Barren/Sparse Vegetation (PI = 0.092; MDA = 16.885; β = −0.629) and Closed Shrublands (PI = 0.086; MDA = 15.264; β = −0.441) both showed strong negative associations with tick prevalence. The substantially larger absolute beta coefficient for Barren/Sparse Vegetation relative to Closed Shrublands indicates a steeper reduction in tick occurrence probability in highly open, structurally depauperate landscapes, likely reflecting inadequate microhabitat buffering against desiccation and temperature extremes for questing ticks. Other LULC types and climatic variables did not meet the 95th percentile selection threshold, suggesting that within the range of conditions sampled, thermal and moisture gradients captured by elevation were more predictive than LULC composition per se.

3.5. Combined Model

The final RFM included 15 host traits and three habitat predictors, retaining nine significant predictors, with an AUC of 98 and an R2 of 76.4% (Table 2). Elevation emerged as the dominant predictor (PI = 0.104; β = −0.094), indicating that macrohabitat context continues to exert significant control over tick occurrence even when host attributes are included. Habitat variables related to vegetation structure (deciduous shrub cover, β = −0.415; sparse herbaceous/shrub cover, β = −0.616) also remained influential. However, several host-related factors retained meaningful predictive value: bill morphology (tweezer, probe, Swiss army knife), diet categories, vertical forest strata use, and sociality all contributed to variation in tick presence, albeit with lower overall importance than macrohabitat features. Notably, mixed-flock participation shifted to a negative association (β = −0.13) in the combined model, suggesting that habitat context may mediate or override the social aggregation effects observed in microhabitat-only analyses.

4. Discussion

4.1. Elevational and Biogeographic Structuring of Avian Diversity and Tick Prevalence

Our results reveal pronounced elevational and biogeographic structuring of both avian community composition and tick occurrence across the Colombian Andes, with the Eastern Andes supporting the highest species richness and tick prevalence at mid-to-high elevations (500-1,500 m a.s.l.).
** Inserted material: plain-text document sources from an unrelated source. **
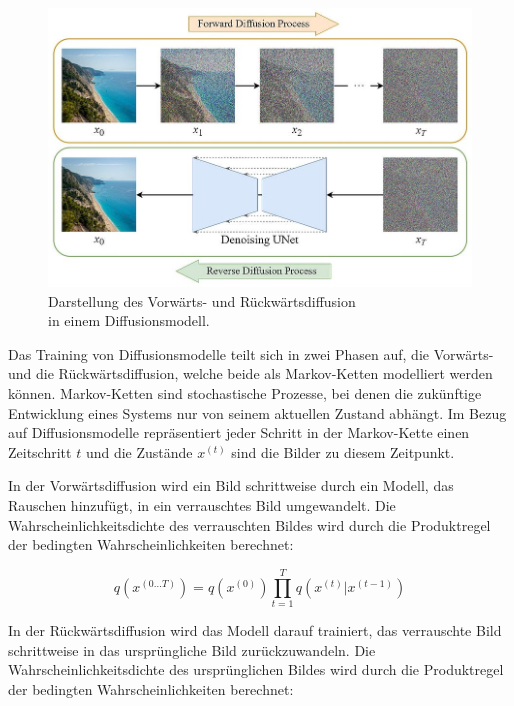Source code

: \begin{figure}[h]
	\centering
	\includegraphics[width=12cm]{figure_stable-diffusion_image.jpg}
	\caption{Darstellung des Vorwärts- und Rückwärtsdiffusion\\in einem Diffusionsmodell.}
	\label{fig:regular-diffusion}
\end{figure}

Das Training von Diffusionsmodelle teilt sich in zwei Phasen auf, die Vorwärts- und die Rückwärtsdiffusion, welche beide als Markov-Ketten modelliert werden können. Markov-Ketten sind stochastische Prozesse, bei denen die zukünftige Entwicklung eines Systems nur von seinem aktuellen Zustand abhängt. Im Bezug auf Diffusionsmodelle repräsentiert jeder Schritt in der Markov-Kette einen Zeitschritt $t$ und die Zustände $x^{(t)}$ sind die Bilder zu diesem Zeitpunkt.

In der Vorwärtsdiffusion wird ein Bild schrittweise durch ein Modell, das Rauschen hinzufügt, in ein verrauschtes Bild umgewandelt. Die Wahrscheinlichkeitsdichte des verrauschten Bildes wird durch die Produktregel der bedingten Wahrscheinlichkeiten berechnet:

\begin{equation}
	q \left( x^{(0 \dots T)} \right) = q \left(x^{(0)}\right)\prod_{t=1}^T q \left(x^{(t)}|x^{(t-1)}\right)
	\label{eq:forward-diffusion}
\end{equation}

In der Rückwärtsdiffusion wird das Modell darauf trainiert, das verrauschte Bild schrittweise in das ursprüngliche Bild zurückzuwandeln. Die Wahrscheinlichkeitsdichte des ursprünglichen Bildes wird durch die Produktregel der bedingten Wahrscheinlichkeiten berechnet:

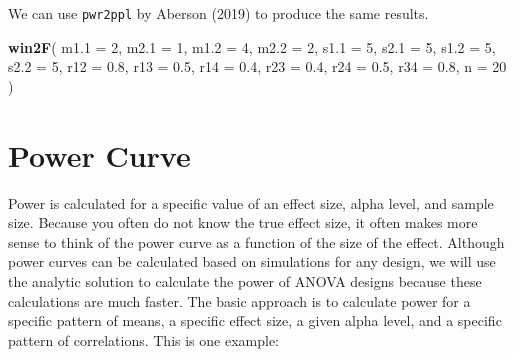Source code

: \documentclass[]{book}
\newenvironment{Shaded}{\begin{snugshade}}{\end{snugshade}}
\newcommand{\DataTypeTok}[1]{\textcolor[rgb]{0.13,0.29,0.53}{#1}}
\newcommand{\DecValTok}[1]{\textcolor[rgb]{0.00,0.00,0.81}{#1}}
\newcommand{\FloatTok}[1]{\textcolor[rgb]{0.00,0.00,0.81}{#1}}
\newcommand{\KeywordTok}[1]{\textcolor[rgb]{0.13,0.29,0.53}{\textbf{#1}}}
\newcommand{\NormalTok}[1]{#1}
\begin{document}
We can use \texttt{pwr2ppl} by Aberson (2019) to produce the same results.

\begin{Shaded}
\begin{Highlighting}[]
\KeywordTok{win2F}\NormalTok{(}
  \DataTypeTok{m1.1 =} \DecValTok{2}\NormalTok{,}
  \DataTypeTok{m2.1 =} \DecValTok{1}\NormalTok{,}
  \DataTypeTok{m1.2 =} \DecValTok{4}\NormalTok{,}
  \DataTypeTok{m2.2 =} \DecValTok{2}\NormalTok{,}
  \DataTypeTok{s1.1 =} \DecValTok{5}\NormalTok{,}
  \DataTypeTok{s2.1 =} \DecValTok{5}\NormalTok{,}
  \DataTypeTok{s1.2 =} \DecValTok{5}\NormalTok{,}
  \DataTypeTok{s2.2 =} \DecValTok{5}\NormalTok{,}
  \DataTypeTok{r12 =} \FloatTok{0.8}\NormalTok{,}
  \DataTypeTok{r13 =} \FloatTok{0.5}\NormalTok{,}
  \DataTypeTok{r14 =} \FloatTok{0.4}\NormalTok{,}
  \DataTypeTok{r23 =} \FloatTok{0.4}\NormalTok{,}
  \DataTypeTok{r24 =} \FloatTok{0.5}\NormalTok{,}
  \DataTypeTok{r34 =} \FloatTok{0.8}\NormalTok{,}
  \DataTypeTok{n =} \DecValTok{20}
\NormalTok{)}
\end{Highlighting}
\end{Shaded}

\hypertarget{power-curve}{%
\chapter{Power Curve}\label{power-curve}}

Power is calculated for a specific value of an effect size, alpha level, and sample size. Because you often do not know the true effect size, it often makes more sense to think of the power curve as a function of the size of the effect. Although power curves can be calculated based on simulations for any design, we will use the analytic solution to calculate the power of ANOVA designs because these calculations are much faster. The basic approach is to calculate power for a specific pattern of means, a specific effect size, a given alpha level, and a specific pattern of correlations. This is one example:
\end{document}
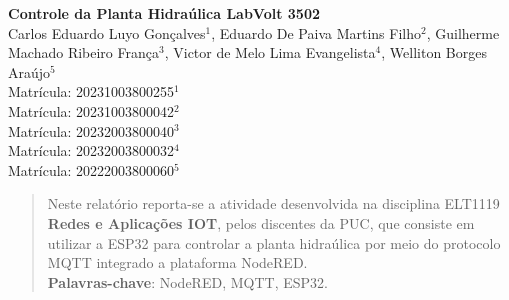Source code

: \documentclass[a4paper,12pt]{article}
\begin{document}
\begin{center}
    \LARGE{\bf Controle da Planta Hidraúlica LabVolt 3502} \\
    \vspace{0.2cm}
    \large{
        Carlos Eduardo Luyo Gonçalves$^1$,
        Eduardo De Paiva Martins Filho$^2$,
        Guilherme Machado Ribeiro França$^3$,
        Victor de Melo Lima Evangelista$^4$,
        Welliton Borges Araújo$^5$
    } \\
    \vspace{0.25cm}
    \small{
        Matrícula: 20231003800255$^1$ \\
        Matrícula: 20231003800042$^2$ \\
        Matrícula: 20232003800040$^3$ \\
        Matrícula: 20232003800032$^4$ \\
        Matrícula: 20222003800060$^5$
    }
\end{center}

\hrulefill

\begin{abstract}
    Neste relatório reporta-se a atividade desenvolvida na disciplina ELT1119 \textbf{Redes e Aplicações IOT}, pelos discentes da PUC, que consiste em utilizar a ESP32 para controlar a planta hidraúlica por meio do protocolo MQTT integrado a plataforma NodeRED.  \\

    \textbf{Palavras-chave}: NodeRED, MQTT, ESP32.
\end{abstract}
\end{document}
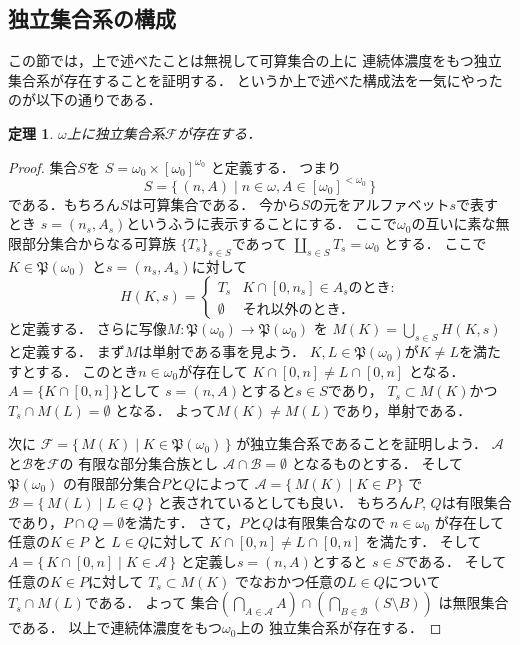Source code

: \documentclass[leqno, a4paper, 12pt]{jsarticle}
\newtheorem{thm}{定理}
\newcommand{\myomega}{\omega_{0}}
\newcommand{\mypow}[1]{\mathfrak{P}(#1)}
\begin{document}
\subsection{独立集合系の構成}
この節では，上で述べたことは無視して可算集合の上に
連続体濃度をもつ独立集合系が存在することを証明する．
というか上で述べた構成法を一気にやったのが以下の通りである．
\begin{thm}
$\omega$上に独立集合系$\mathcal{F}$が存在する．
\end{thm}
\begin{proof}
集合$S$を
$S=\myomega\times [\myomega]^{\myomega}$
と定義する．
つまり
\[
S=\{\, (n, A)\mid n\in \omega, A\in [\myomega]^{<\myomega}\, \}
\]
である．もちろん$S$は可算集合である．
今から$S$の元をアルファベット$s$で表すとき
$s=(n_{s}, A_{s})$というふうに表示することにする．
ここで$\myomega$の互いに素な無限部分集合からなる可算族
$\{T_{s}\}_{s\in S}$であって
$\coprod_{s\in S}T_{s}=\myomega$
とする．
ここで$K\in \mypow{\myomega}$
と$s=(n_{s}, A_{s})$に対して
\[
H(K, s)=
\begin{cases}
T_{s} & \text{$K\cap [0, n_{s}]\in A_{s}$のとき:}\\
\emptyset & \textit{それ以外のとき．}
\end{cases}
\]
と定義する．
さらに写像$M\colon \mypow{\myomega}\to \mypow{\myomega}$
を
$M(K)=\bigcup_{s\in S}H(K, s)$
と定義する．
まず$M$は単射である事を見よう．
$K, L\in \mypow{\myomega}$が$K\neq L$を満たすとする．
このとき$n\in \myomega$が存在して
$K\cap [0, n]\neq L\cap [0, n]$
となる．$A=\{K\cap [0, n]\}$として
$s=(n, A)$とすると$s\in S$であり，
$T_{s}\subset M(K)$かつ
$T_{s}\cap M(L)=\emptyset$
となる．
よって$M(K)\neq M(L)$であり，単射である．

次に
$\mathcal{F}=\{\,M(K)\mid K\in \mypow{\myomega} \, \}$
が独立集合系であることを証明しよう．
$\mathcal{A}$と$\mathcal{B}$を$\mathcal{F}$の
有限な部分集合族とし
$\mathcal{A}\cap \mathcal{B}=\emptyset$
となるものとする．
そして$\mypow{\myomega}$
の有限部分集合$P$と$Q$によって
$\mathcal{A}=\{\, M(K)\mid K\in P\, \}$
で
$\mathcal{B}=\{\, M(L)\mid L\in Q\, \}$
と表されているとしても良い．
もちろん$P$, $Q$は有限集合であり，$P\cap Q=\emptyset$を満たす．
さて，$P$と$Q$は有限集合なので
$n\in \myomega$
が存在して任意の$K\in P$
と
$L\in Q$に対して
$K\cap [0, n]\neq L\cap [0, n]$
を満たす．
そして
$A=\{\, K\cap [0, n]\mid K\in \mathcal{A}\, \}$
と定義し$s=(n, A)$とすると
$s\in S$である．
そして
任意の$K\in P$に対して
$T_{s}\subset M(K)$
でなおかつ任意の$L\in Q$について
$T_{s}\cap M(L)$である．
よって
集合$\left(\bigcap_{A\in \mathcal{A}}A\right)\cap 
\left(\bigcap_{B\in \mathcal{B}}(S\setminus B)\right)$
は無限集合である．
以上で連続体濃度をもつ$\myomega$上の
独立集合系が存在する．
\end{proof}
\end{document}
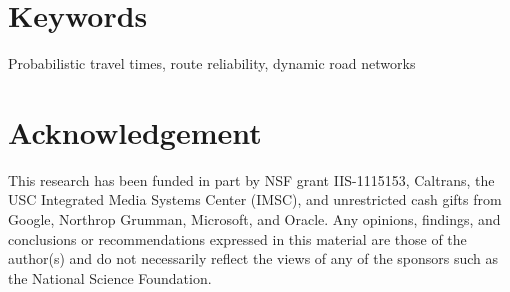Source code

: \documentclass[]{sig-alternate}
\begin{document}
\section*{Keywords}
\vspace{-0.025in}
Probabilistic travel times, route reliability, dynamic road networks











\vspace{-0.1in}
\section*{Acknowledgement}
This research has been funded in part by NSF grant IIS-1115153, Caltrans, the USC Integrated Media Systems Center (IMSC), and unrestricted cash gifts from Google, Northrop Grumman, Microsoft, and Oracle. Any opinions, findings, and conclusions or recommendations expressed in this material are those of the author(s) and do not necessarily reflect the views of any of the sponsors such as the National Science Foundation.

\begin{scriptsize}


\end{scriptsize}
\end{document}
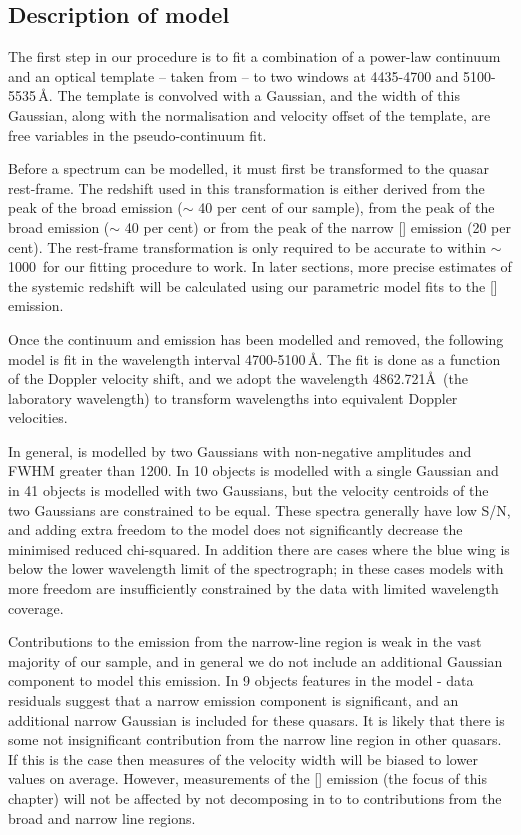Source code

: \subsection{Description of model}

The first step in our procedure is to fit a combination of a power-law continuum and an optical  template -- taken from \citet{boroson92} -- to two windows at 4435-4700 and 5100-5535\,\AA.
The  template is convolved with a Gaussian, and the width of this Gaussian, along with the normalisation and velocity offset of the  template, are free variables in the pseudo-continuum fit.

Before a spectrum can be modelled, it must first be transformed to the quasar rest-frame.  
The redshift used in this transformation is either derived from the peak of the broad \ha emission ($\sim$ 40 per cent of our sample), from the peak of the broad \hb emission ($\sim$ 40 per cent) or from the peak of the narrow [] emission (20 per cent).
The rest-frame transformation is only required to be accurate to within $\sim$1000\kms\, for our fitting procedure to work. 
In later sections, more precise estimates of the systemic redshift will be calculated using our parametric model fits to the [] emission. 

Once the continuum and  emission has been modelled and removed, the following model is fit in the wavelength interval 4700-5100\,\AA.
The fit is done as a function of the Doppler velocity shift, and we adopt the wavelength 4862.721\AA\, (the laboratory \hb wavelength) to transform wavelengths into equivalent Doppler velocities.

In general, \hb is modelled by two Gaussians with non-negative amplitudes and FWHM greater than 1200\kms.
In 10 objects \hb is modelled with a single Gaussian and in 41 objects \hb is modelled with two Gaussians, but the velocity centroids of the two Gaussians are constrained to be equal. 
These spectra generally have low \ac{S/N}, and adding extra freedom to the model does not significantly decrease the minimised reduced chi-squared.
In addition there are cases where the blue wing is below the lower wavelength limit of the spectrograph; in these cases models with more freedom are insufficiently constrained by the data with limited wavelength coverage. 

Contributions to the \hb emission from the narrow-line region is weak in the vast majority of our sample, and in general we do not include an additional Gaussian component to model this emission. 
In 9 objects features in the model - data residuals suggest that a narrow emission component is significant, and an additional narrow Gaussian is included for these quasars. 
It is likely that there is some not insignificant contribution from the narrow line region in other quasars. 
If this is the case then measures of the \hb velocity width will be biased to lower values on average. 
However, measurements of the [] emission (the focus of this chapter) will not be affected by not decomposing \hb in to to contributions from the broad and narrow line regions.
This pattern is broadly consistent with the mid-domain effect and hump-shaped diversity gradients widely documented in Neotropical montane systems, where intermediate elevations experience overlapping range boundaries, climatic stability, and elevated habitat heterogeneity that together maximize species co-occurrence [1,2]. The disproportionate richness observed in Eastern Andean assemblages may additionally reflect the greater structural connectivity of eastern slopes with Amazonian lowland forest, facilitating colonization dynamics and species turnover along elevational gradients [3]. From a remote sensing perspective, these biogeographic patterns underscore the value of satellite-derived environmental layers, including digital elevation models, land surface temperature products, and vegetation structure indices, as spatially continuous proxies for the ecological gradients that drive biodiversity and parasite distributions across complex mountain terrain.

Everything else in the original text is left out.